On the surface, people reported feeling a thump and knew almost immediately what was happening.
“At the surface, people would have felt something like a bump. That wouldn’t explain what the miners felt deep underground. It was much more violent,” said Calder, who wrote his PhD thesis on the Springhill coalfield.
“I always felt the word bump was a bit euphemistic and didn’t really capture the horror of what it was like being underground at the time with the violent release of the coal and the upheaval.
Photos of the mine released by the Royal Commission were amazing. Everything was twisted and mangled. It was unbelievable to look at, and I can’t imagine what the rescuers - the draegermen - saw.”
Nutcracker effect
Coal mining techniques were constantly changing at the time, and while it was the scene of two major mine disasters, Springhill’s mines were considered cutting edge when it came to using new methods of extracting coal from the ground.
For generations, Calder said, mining was done in a room and pillar style with ‘rooms’ where coal was removed using pick and shovel and ‘pillars’ of coal left to hold up the roof rock.
“The thing is, when you’re removing that coal seam, you have all that weight and pressure of the rocks above you all the way to the surface bearing down on the workspace, but you’re also putting pressure right on the face of the coal you’re working on,” Calder said.
“It acts like a lever, almost like a nutcracker, with the coal face being the nut and the handles are the roof and the floor of the open space.”
Unique geography
Unfortunately, the nature of the area’s geology was the reason for the bump. Calder paints a very different picture of Springhill 300 million years ago: a tropical wetland located near the equator.
“Off to the north, there were meandering river systems that wound their way down through the Cumberland Basin, heading northeast toward an unknown sea,” he said. “Those rivers would eventually find their way, moving laterally and over the peatlands, which became coal. Those river systems left behind sandstone bodies about 20 metres thick and about a kilometre in width.”

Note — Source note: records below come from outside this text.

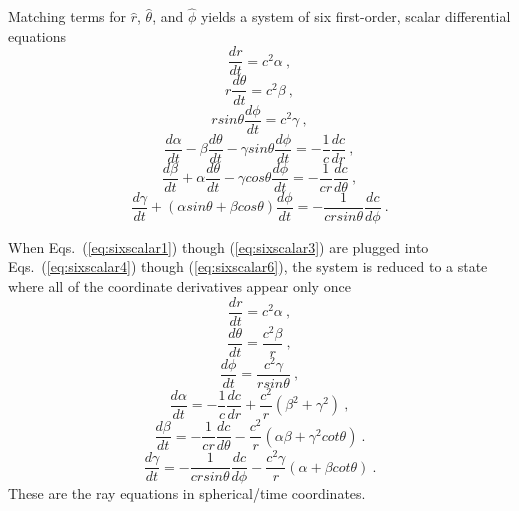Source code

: \documentclass{ws-jca}
\begin{document}
Matching terms for \(\hat{r}\), \(\hat{\theta}\), and \(\hat{\phi}\) yields
a system of six first-order, scalar differential equations
\begin{equation}
\frac{dr}{dt} = c^2 \alpha \:,
\label{eq:sixscalar1}
\end{equation}
\begin{equation}
	r \frac{d\theta}{dt} = c^2 \beta \:,
	\label{eq:sixscalar2}
\end{equation}
\begin{equation}
	r sin\theta \frac{d\phi}{dt} = c^2\gamma \:,
	\label{eq:sixscalar3}
\end{equation}
\begin{equation}
	\frac{d\alpha}{dt} - \beta \frac{d\theta}{dt} 
		- \gamma sin\theta \frac{d\phi}{dt} 
		= -\frac{1}{c}\frac{dc}{dr} \:,
	\label{eq:sixscalar4}
\end{equation}
\begin{equation}
	\frac{d\beta}{dt} + \alpha \frac{d\theta}{dt} 
		- \gamma cos\theta \frac{d\phi}{dt} 
		= -\frac{1}{cr}\frac{dc}{d\theta} \:,
	\label{eq:sixscalar5}
\end{equation}
\begin{equation}
	\frac{d\gamma}{dt} + \left( \alpha sin\theta 
		+ \beta cos\theta \right) \frac{d\phi}{dt} 
		= -\frac{1}{cr sin\theta}\frac{dc}{d\phi} \:.
	\label{eq:sixscalar6}
\end{equation}

When Eqs.~(\ref{eq:sixscalar1}) though (\ref{eq:sixscalar3}) are plugged
into Eqs.~(\ref{eq:sixscalar4}) though (\ref{eq:sixscalar6}), the system is
reduced to a state where all of the coordinate derivatives appear only once
\begin{equation}
	\frac{dr}{dt} = c^2 \alpha \:,
\end{equation}
\begin{equation}
	\frac{d\theta}{dt} = \frac{c^2 \beta}{r} \:,
\end{equation}
\begin{equation}
	\frac{d\phi}{dt} = \frac{c^2\gamma}{r sin\theta} \:,
\end{equation}
\begin{equation}
	\frac{d\alpha}{dt} = -\frac{1}{c}\frac{dc}{dr} 
		+ \frac{c^2}{r}\left( \beta^2 + \gamma^2 \right) \:,
\end{equation}
\begin{equation}
	\frac{d\beta}{dt} = -\frac{1}{cr}\frac{dc}{d\theta} 
		- \frac{c^2}{r} \left( \alpha \beta + \gamma^2 cot\theta \right) \:.
\end{equation}
\begin{equation}
	\frac{d\gamma}{dt} = -\frac{1}{cr sin\theta}\frac{dc}{d\phi} 
		- \frac{c^2 \gamma}{r} \left( \alpha + \beta cot\theta \right) \:.
\end{equation}
These are the ray equations in spherical/time coordinates.
\end{document}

These massive sandstone deposits sat on top of the coal and normally did not give way easily. The pressure would build up, and instead of dissipating gradually as mining operations continued, it would hold fast until it released in a violent rock burst.

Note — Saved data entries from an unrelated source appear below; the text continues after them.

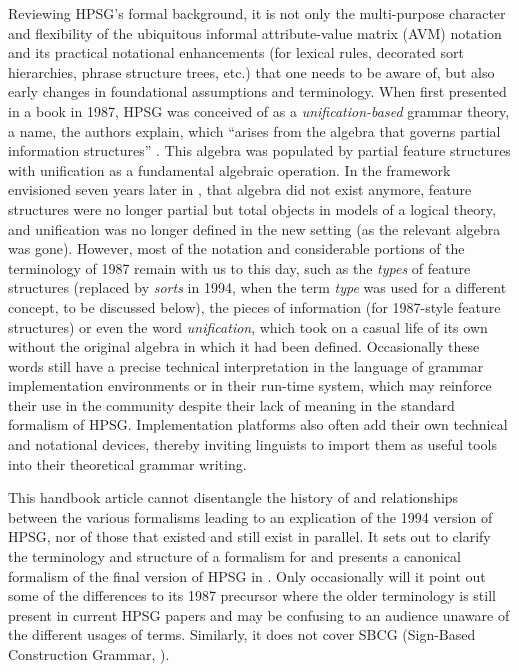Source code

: \documentclass[output=paper
 	        ,biblatex
                ,babelshorthands
                ,newtxmath
                ,draftmode
                ,colorlinks, citecolor=brown
]{langscibook}
\begin{document}
Reviewing\label{formal:page-unification-start} HPSG's formal background,
it is not only the multi-purpose character and flexibility of the ubiquitous informal attribute-value matrix (AVM) notation and its
practical notational enhancements (for lexical rules, decorated sort
hierarchies, phrase structure trees, etc.) that one needs to be
aware of, but also early changes in
foundational assumptions and terminology.
When first presented in a book in 1987, HPSG was conceived of as a
\emph{unification-based} grammar theory, a name, the authors
explain, which ``arises from the algebra that governs partial
information structures'' \citep[7]{PollardSag1987}. This algebra was
populated by partial feature structures with unification as a
fundamental algebraic operation. In the framework envisioned seven
years later in \citet{PollardSag1994},
that algebra did not exist anymore, feature structures were no longer
partial but total objects in models of a logical theory, and
unification was no longer defined in the new setting (as the relevant
algebra was gone). However, most of the notation and considerable
portions of the terminology of 1987 remain with us to this day, such as the
\emph{types} of feature structures (replaced by
\emph{sorts} in 1994,
when the term \emph{type} was used for a different concept, to be
discussed below), the pieces of information (for 1987-style feature
structures) or even the word \emph{unification}, which took on a
casual life of its own without the original algebra in
which it had been defined. Occasionally these words still have a
precise technical interpretation in the language of grammar
implementation environments or in their run-time system, which may
reinforce their use in the community despite their lack of meaning in
the standard formalism of HPSG. Implementation platforms also often add
their own technical and notational devices, thereby
inviting linguists to import them as useful tools into their theoretical grammar
writing.\label{formal:page-unification-end}



This handbook article cannot disentangle the history of and relationships
between the various formalisms leading to an explication of the
1994 version of HPSG, nor of those that existed and still exist in
parallel. It sets out to clarify the terminology and
structure of a formalism for \cite{PollardSag1994} and
presents a canonical formalism of the final version of
HPSG in \cite{PollardSag1994}. Only occasionally will it point out some of
the differences to its 1987 precursor where
the older terminology is still present in current HPSG papers and
may be confusing to an audience unaware of the different
usages of terms. Similarly, it does not cover SBCG (Sign-Based
Construction Grammar, ).
\end{document}
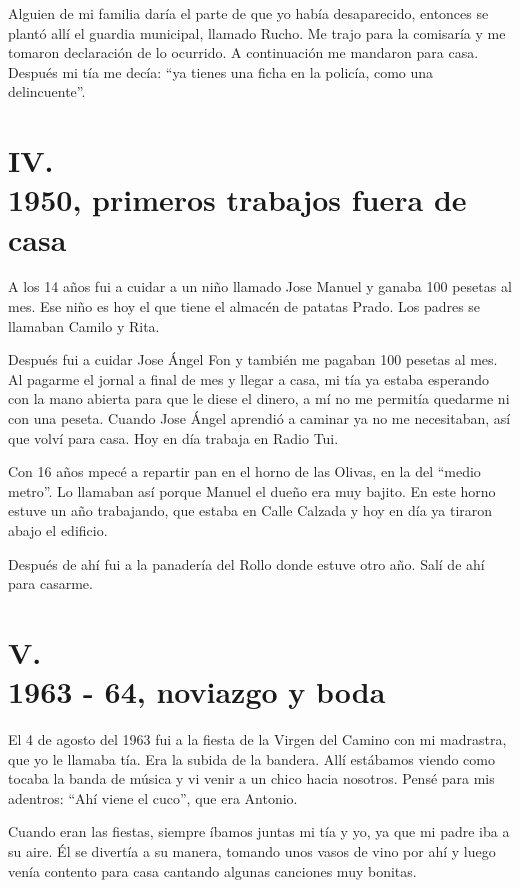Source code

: \documentclass[12pt,a5paper]{book}
\begin{document}
Alguien de mi familia daría el parte de que yo había desaparecido, entonces se plantó allí el guardia municipal, llamado Rucho. Me trajo para la comisaría y me tomaron declaración de lo ocurrido. A continuación me mandaron para casa. Después mi tía me decía: ``ya tienes una ficha en la policía, como una delincuente''.



\section*{IV.\\1950, primeros trabajos fuera de casa}

A los 14 años fui a cuidar a un niño llamado Jose Manuel y ganaba 100 pesetas al mes. Ese niño es hoy el que tiene el almacén de patatas Prado. Los padres se llamaban Camilo y Rita. 

Después fui a cuidar Jose Ángel Fon y también me pagaban 100 pesetas al mes. Al pagarme el jornal a final de mes y llegar a casa, mi tía ya estaba esperando con la mano abierta para que le diese el dinero, a mí no me permitía quedarme ni con una peseta. Cuando Jose Ángel aprendió a caminar ya no me necesitaban, así que volví para casa. Hoy en día trabaja en Radio Tui.

Con 16 años mpecé a repartir pan en el horno de las Olivas, en la del ``medio metro''. Lo llamaban así porque Manuel el dueño era muy bajito. En este horno estuve un año trabajando, que estaba en Calle Calzada y hoy en día ya tiraron abajo el edificio.

Después de ahí fui a la panadería del Rollo donde estuve otro año. Salí de ahí para casarme.


\section*{V.\\1963 - 64, noviazgo y boda}


El 4 de agosto del 1963 fui a la fiesta de la Virgen del Camino con mi madrastra, que yo le llamaba tía. Era la subida de la bandera. Allí estábamos viendo como tocaba la banda de música y vi venir a un chico hacia nosotros. Pensé para mis adentros: ``Ahí viene el cuco'', que era Antonio.

Cuando eran las fiestas, siempre íbamos juntas mi tía y yo, ya que mi padre iba a su aire. Él se divertía a su manera, tomando unos vasos de vino por ahí y luego venía contento para casa cantando algunas canciones muy bonitas.
\end{document}
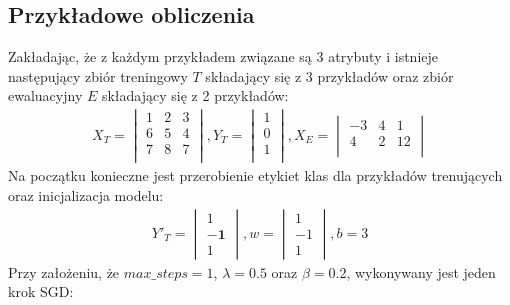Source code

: \documentclass[
    left=2.5cm,         %
    right=2.5cm,        %
    top=2.5cm,          %
    bottom=3cm,         %
    bindingoffset=6mm,  %
    nohyphenation=false %
]{eiti/eiti-report}
\begin{document}
\subsection{Przykładowe obliczenia}
Zakładając, że z każdym przykładem związane są 3 atrybuty i istnieje następujący zbiór treningowy $T$  składający się z 3 przykładów oraz zbiór ewaluacyjny $E$ składający się z 2 przykładów:
\begin{gather*}
    X_T= \begin{vmatrix}
        1&2&3\\
        6&5&4\\
        7&8&7\\
    \end{vmatrix},
    Y_T= \begin{vmatrix}
        1\\
        0\\
        1\\
    \end{vmatrix}, 
    X_E= \begin{vmatrix}
        -3&4&1\\
        4&2&12\\
    \end{vmatrix}
\end{gather*}
Na początku konieczne jest przerobienie etykiet klas dla przykładów trenujących oraz inicjalizacja modelu:
\begin{gather*}
    Y'_T= \begin{vmatrix}
        1\\
        \pmb{-1}\\
        1
    \end{vmatrix}, 
    w = \begin{vmatrix}
        1\\
        -1\\
        1
    \end{vmatrix},  b = 3
\end{gather*}
Przy założeniu, że $max\_steps=1$, $\lambda = 0.5$ oraz $\beta = 0.2$, wykonywany jest jeden krok SGD:
\end{document}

The bump all came down to digging coal at great depths and leaving large empty spaces deep underground. Bumps, he added, would not happen in shallower mines.
“I’ve never been underground where there was a violent rock burst because, by the time I come around in the 1970s, access to the mines in Springhill were all shallow,” he said. “You had to be at a depth, or vertical cover, of about 2,000 feet in order to get enough pressure building up to cause this problem.”
‘A sense of dread’
While it was considered the most sophisticated mining technique of the time, the long-wall mining done in Springhill created a significant problem, Calder said. The royal commission report that followed the 1958 disaster quoted miners as being concerned about three advancing long walls being brought into line with one another at the same time.
“There was a lot of finger-pointing at the time that the alignment of faces was the cause. I’m a professional geologist, not a mining engineer, but from what I’ve read and what I know of the geology, it makes sense. You put the three in line, then you have one very large line that you are exerting pressure on, and the fact there was one colossal rock burst makes sense to me,” Calder said.
Calder said the miners knew their environment very well and he would not be surprised if they knew something was to happen. It has been reported there was a smaller bump earlier the night of the big bump – at least an hour before.
“It’s like an earthquake, you have pre-tremors leading up to the major earthquake as the stresses are starting to give way and you get the warning signs of smaller rock bursts. I have no doubt they sensed what was coming. I imagine there was a sense of dread.”
The bump pretty much ended deep coal mining in the Cumberland Basin. The Springhill mines were among the deepest in the world and the lessons learned from the bump were most likely applied to other coal mines.